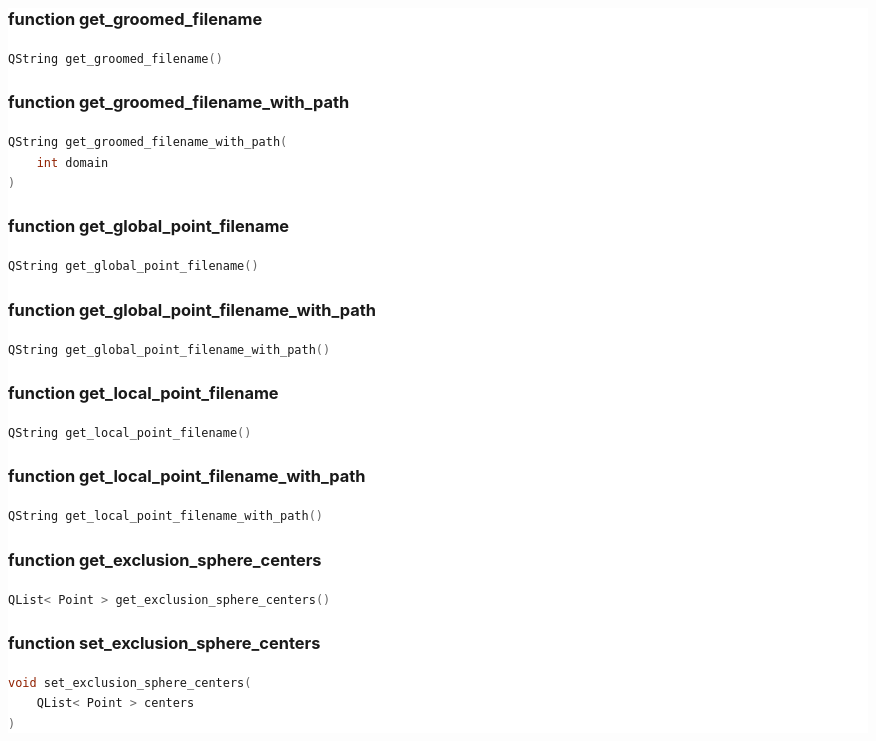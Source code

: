 
### function get_groomed_filename

```cpp
QString get_groomed_filename()
```


### function get_groomed_filename_with_path

```cpp
QString get_groomed_filename_with_path(
    int domain
)
```


### function get_global_point_filename

```cpp
QString get_global_point_filename()
```


### function get_global_point_filename_with_path

```cpp
QString get_global_point_filename_with_path()
```


### function get_local_point_filename

```cpp
QString get_local_point_filename()
```


### function get_local_point_filename_with_path

```cpp
QString get_local_point_filename_with_path()
```


### function get_exclusion_sphere_centers

```cpp
QList< Point > get_exclusion_sphere_centers()
```


### function set_exclusion_sphere_centers

```cpp
void set_exclusion_sphere_centers(
    QList< Point > centers
)
```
________
**Exercise prompt**
If the string "QString" appears in a line of the entries, report the line.

**Written answer**
QString get_groomed_filename()
QString get_groomed_filename_with_path(
QString get_global_point_filename()
QString get_global_point_filename_with_path()
QString get_local_point_filename()
QString get_local_point_filename_with_path()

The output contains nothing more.